(What you will do) An exact copy of the records is needed; please leave the images out.
Dataset below:
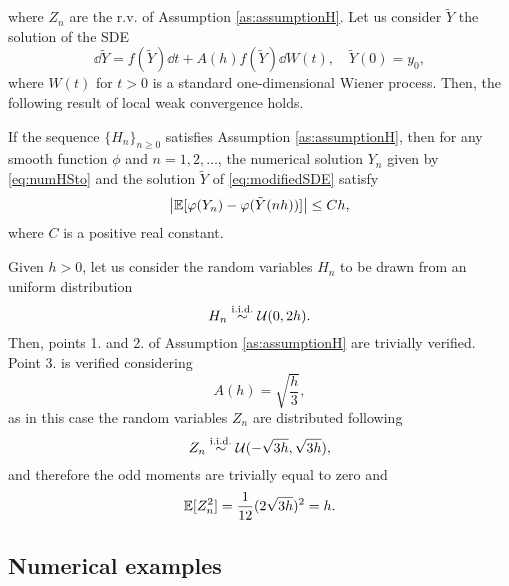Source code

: \documentclass{scrartcl}
\begin{document}
where $Z_n$ are the r.v. of Assumption \ref{as:assumptionH}. Let us consider $\tilde Y$ the solution of the SDE
\begin{equation}\label{eq:modifiedSDE}
	\dd \tilde Y = f(\tilde Y) \dd t + A(h) f(\tilde Y) \dd W(t), \quad \tilde Y(0) = y_0,
\end{equation}
where $W(t)$ for $t > 0$ is a standard one-dimensional Wiener process. Then, the following result of local weak convergence holds.
\begin{theorem} If the sequence $\{H_n\}_{n\geq 0}$ satisfies Assumption \ref{as:assumptionH}, then for any smooth function $\phi$ and $n = 1, 2, \ldots$, the numerical solution $Y_n$ given by \eqref{eq:numHSto} and the solution $\tilde Y$ of \eqref{eq:modifiedSDE} satisfy 
\begin{equation}\label{eq:weakOrder}
	\abs{\mathbb{E}[\varphi(Y_n) - \varphi(\tilde Y(nh))]} \leq Ch,
\end{equation}
where $C$ is a positive real constant.
\end{theorem}
\begin{example}\label{ex:uniformH} Given $h > 0$, let us consider the random variables $H_n$ to be drawn from an uniform distribution 
	\begin{equation}
		H_n \stackrel{\text{i.i.d.}}{\sim} \mathcal{U}(0, 2h).
	\end{equation}
	Then, points 1. and 2. of Assumption \ref{as:assumptionH} are trivially verified. Point 3. is verified considering
	\begin{equation}
		A(h) = \sqrt{\frac{h}{3}},
	\end{equation} 
	as in this case the random variables $Z_n$ are distributed following
	\begin{equation}
		Z_n \stackrel{\text{i.i.d.}}{\sim} \mathcal{U}(-\sqrt{3h}, \sqrt{3h}),
	\end{equation}
	and therefore the odd moments are trivially equal to zero and
	\begin{equation}	
		\mathbb{E}[Z_n^2] = \frac{1}{12}(2\sqrt{3h})^2 = h. 
	\end{equation}
\end{example}

\subsection{Numerical examples}
\end{document}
End of Dataset.
(Solution)
Source code

: \documentclass{scrartcl}
\begin{document}
where $Z_n$ are the r.v. of Assumption \ref{as:assumptionH}. Let us consider $\tilde Y$ the solution of the SDE
\begin{equation}\label{eq:modifiedSDE}
	\dd \tilde Y = f(\tilde Y) \dd t + A(h) f(\tilde Y) \dd W(t), \quad \tilde Y(0) = y_0,
\end{equation}
where $W(t)$ for $t > 0$ is a standard one-dimensional Wiener process. Then, the following result of local weak convergence holds.
\begin{theorem} If the sequence $\{H_n\}_{n\geq 0}$ satisfies Assumption \ref{as:assumptionH}, then for any smooth function $\phi$ and $n = 1, 2, \ldots$, the numerical solution $Y_n$ given by \eqref{eq:numHSto} and the solution $\tilde Y$ of \eqref{eq:modifiedSDE} satisfy 
\begin{equation}\label{eq:weakOrder}
	\abs{\mathbb{E}[\varphi(Y_n) - \varphi(\tilde Y(nh))]} \leq Ch,
\end{equation}
where $C$ is a positive real constant.
\end{theorem}
\begin{example}\label{ex:uniformH} Given $h > 0$, let us consider the random variables $H_n$ to be drawn from an uniform distribution 
	\begin{equation}
		H_n \stackrel{\text{i.i.d.}}{\sim} \mathcal{U}(0, 2h).
	\end{equation}
	Then, points 1. and 2. of Assumption \ref{as:assumptionH} are trivially verified. Point 3. is verified considering
	\begin{equation}
		A(h) = \sqrt{\frac{h}{3}},
	\end{equation} 
	as in this case the random variables $Z_n$ are distributed following
	\begin{equation}
		Z_n \stackrel{\text{i.i.d.}}{\sim} \mathcal{U}(-\sqrt{3h}, \sqrt{3h}),
	\end{equation}
	and therefore the odd moments are trivially equal to zero and
	\begin{equation}	
		\mathbb{E}[Z_n^2] = \frac{1}{12}(2\sqrt{3h})^2 = h. 
	\end{equation}
\end{example}

\subsection{Numerical examples}
\end{document}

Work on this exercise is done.